I certainly have not come close to perfecting it, but it’s something I take a lot of pride in. Jose Fernandez, when he died, I went to Miami, and 12 hours later, I had 2,500 words on it. Bruce Maxwell, when he knelt [during the anthem], within 24 hours of that, I had 4,000 words explaining who this guy is. It’s not word count that matters. It’s the depth and richness of the story. I look back on both of those, and I’m proud of them because I feel like before anyone else did, I hit on what the important themes that eventually would emerge in other stories were. As invigorating as getting a free-agent contract can be, those deeper stories are the ones that I take so much more pride in because I feel like those are the ones that nobody else is going to come and confirm two minutes later. Those to me are real true scoops.

When I got hired at Yahoo!, the imperative was to write stories. They said don’t worry about news, just go out and tell good stories. That was music to my ears. A year later, we hired Adrian Wojnarowski. I thought at the time Woj is just going to do the NBA and eventually they’ll give him a general columnist role. That was my thinking at the time, which shows how ignorant I was not to understand where newspapers were going versus the trajectory of online sports reporting.

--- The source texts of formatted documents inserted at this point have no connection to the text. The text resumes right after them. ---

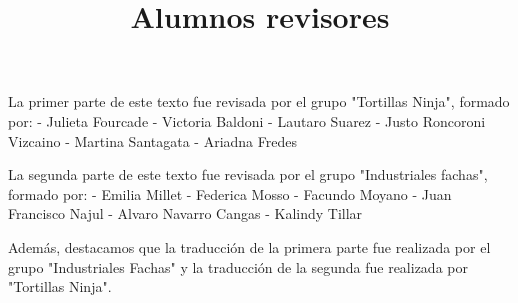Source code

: \documentclass{article}
\begin{document}
\vspace{10mm}
\title{Alumnos revisores}
\item La primer parte de este texto fue revisada por el grupo "Tortillas Ninja", formado por:
- Julieta Fourcade
- Victoria Baldoni
- Lautaro Suarez
- Justo Roncoroni Vizcaino
- Martina Santagata
- Ariadna Fredes

\item La segunda parte de este texto fue revisada por el grupo "Industriales fachas", formado por:
- Emilia Millet
- Federica Mosso
- Facundo Moyano
- Juan Francisco Najul
- Alvaro Navarro Cangas
- Kalindy Tillar

\item Además, destacamos que la traducción de la primera parte fue realizada por el grupo "Industriales Fachas" y la traducción de la segunda fue realizada por "Tortillas Ninja".
\end{document}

Woj and Ken Rosenthal changed the calculus for everyone. The priority that was placed on breaking news grew in such large volumes. I think Twitter certainly ate it and embedded it. Whereas I was hired to do one thing, it became readily apparent when Woj was breaking news at the volume he was and owning the NBA like he did, that he was the model. As much as my love of great storytelling drove me professionally, the market for that online on a daily basis just was not the same as there was for breaking news. That was a hard thing for me to come to terms with because I wasn’t very good at news breaking. I didn’t know enough people to do it well.

I remember before the Winter Meetings six or seven years ago now, I said to my wife, “I hate the Winter Meetings,” and she said, “Why?” and I said, “Because it’s the four days of the year where I feel like I suck at my job.” She said to me “Well do something about it.” It was not one of those conversations I was expecting to have a substantive effect on my life, but it did because she was right. There was no excuse for me not going out there and being competitive. I’m not Ken Rosenthal and I’m not Jon Heyman. I like to think these days I’m competitive enough to matter. It’s not the part of the job that I like the most but it’s also a very necessary part of the job in 2017 because there’s almost an expectation that if you are a national baseball writer then there’s a news breaking element to it. When it comes to trades or free agency, those very finite stories, I’m not the best. I feel like what that almost pushed me to do was to work in the margins as well.

There was a gap in labor stories and a gap in international stories. I feel like those are the things that I can excel at and help make me a much more well-rounded writer and reporter particularly. The reporting stuff is ultimately what came out of this. All of a sudden when you start writing about breaking news and when you start chasing these contracts and these signings, it forces you to talk to more people. And the more people you talk with, they might not know what’s going on with free agent A, B or C. They might have another story for you. I can’t tell you the number of times I’ve called a source on one thing and been turned on to another. It makes me feel like much more of a journalist than somebody who can do drive-by features.

… [My drive] is a combination of the fact that every day when I wake up, I know that it might be the day I write the best story of my life. That chase is still exciting and enthralling and pressure packed and fun. I’m 37 years old now. I can say in all honesty there’s never been a single day I’ve been doing this where I’ve said I’m burned out. I try to work my [butt] off.

This interview took place before Passan joined ESPN.